A regular guest at the Dresdner Staatsoper,
Wlaschiha first appeared at the Bayreuth Festival in 1984 as Alberich in Götterdämmerung. Alberich became his signature role, performed in Bayreuth until 1998, then conducted by James Levine. He appeared there also as Kurwenal in Tristan und Isolde in 1986, conducted by Daniel Barenboim, as Telramund in Lohengrin, as Biterolf in Tannhäuser and as Klingsor in Parsifal. He appeared as Kaspar in Weber's Der Freischütz when the Semperoper was reopened on 13 February 1985, staged by Joachim Herz and conducted by Wolf-Dieter Hauschild. He was Jochanaan in Salome by Richard Strauss at the Bavarian State Opera in Munich in 1987, opposite Hildegard Behrens in the title role. In 1988, he made his debut as Alberich at the Royal Opera House in London. Again as Alberich, he was filmed in the 1989 video broadcast of Der Ring des Nibelungen from the Metropolitan Opera, which won him international recognition. He sang alongside James Morris as Wotan, Siegfried Jerusalem as Siegfried and Behrens as Brünnhilde, conducted by Levine. He also appeared at the Met in Salome, Parsifal and Fidelio. He appeared as Telramund on a DVD from the Bayreuth Festival, conducted by Peter Schneider, with sets and costumes by filmmaker Werner Herzog. He retired from the stage as Pizarro in Beethoven's Fidelio at the Semperoper in 1998.

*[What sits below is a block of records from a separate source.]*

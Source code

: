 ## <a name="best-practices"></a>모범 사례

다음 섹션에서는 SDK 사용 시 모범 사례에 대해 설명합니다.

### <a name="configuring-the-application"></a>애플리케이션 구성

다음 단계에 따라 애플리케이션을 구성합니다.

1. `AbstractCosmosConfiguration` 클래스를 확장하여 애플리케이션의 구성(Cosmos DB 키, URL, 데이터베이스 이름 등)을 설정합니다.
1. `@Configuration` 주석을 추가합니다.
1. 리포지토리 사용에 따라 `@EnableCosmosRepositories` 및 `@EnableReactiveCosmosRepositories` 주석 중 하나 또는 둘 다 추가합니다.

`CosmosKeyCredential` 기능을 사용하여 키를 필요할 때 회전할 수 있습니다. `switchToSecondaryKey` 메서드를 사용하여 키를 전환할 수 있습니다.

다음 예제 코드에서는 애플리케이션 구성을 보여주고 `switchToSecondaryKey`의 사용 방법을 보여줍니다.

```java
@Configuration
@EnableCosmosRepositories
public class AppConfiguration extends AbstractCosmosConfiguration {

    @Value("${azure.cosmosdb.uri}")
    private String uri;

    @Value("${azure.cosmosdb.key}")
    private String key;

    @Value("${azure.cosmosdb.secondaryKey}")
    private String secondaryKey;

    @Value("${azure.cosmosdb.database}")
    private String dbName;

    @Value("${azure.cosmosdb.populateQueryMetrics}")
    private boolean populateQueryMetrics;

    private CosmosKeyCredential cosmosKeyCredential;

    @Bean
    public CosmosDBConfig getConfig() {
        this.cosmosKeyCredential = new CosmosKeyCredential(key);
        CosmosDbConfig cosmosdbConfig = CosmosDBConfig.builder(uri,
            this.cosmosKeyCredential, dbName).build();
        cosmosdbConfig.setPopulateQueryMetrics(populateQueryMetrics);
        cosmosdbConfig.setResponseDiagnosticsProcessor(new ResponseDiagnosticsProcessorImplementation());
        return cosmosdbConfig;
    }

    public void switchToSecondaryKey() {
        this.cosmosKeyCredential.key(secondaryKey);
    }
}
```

Wlaschiha won two Grammy Awards, in 1990 and 1991, both for recording the role of Alberich with the Metropolitan Opera on DG. His portrayal of the role was described as not a pure villain, but as a person with inner conflicts. His voice, which he described as with "a certain bite, a certain metal" ("Meine Stimme hatte immer einen gewissen Biss, ein gewisses Metall."), was intense, but with a wide scale of expression ("eine breite Skala von Ausdrucksmöglichkeiten"). He is remembered as a singer of powerful vocal presence and the ability to present multi-faceted personalities on stage. He had an unusual ability to maintain a relaxed legato line even when singing music with wide jumps in pitch and sudden changes in volume ("barks") such as the role of Alberich.

Wlaschiha also performed in concert and oratorio. On a 1984 recording of Bach's St Matthew Passion, conducted by Peter Schreier who also took the part of the Evangelist, he appeared as Pilate.

Wlaschiha died in Bayreuth on 20 February 2019. Actor Tom Wlaschiha is his nephew.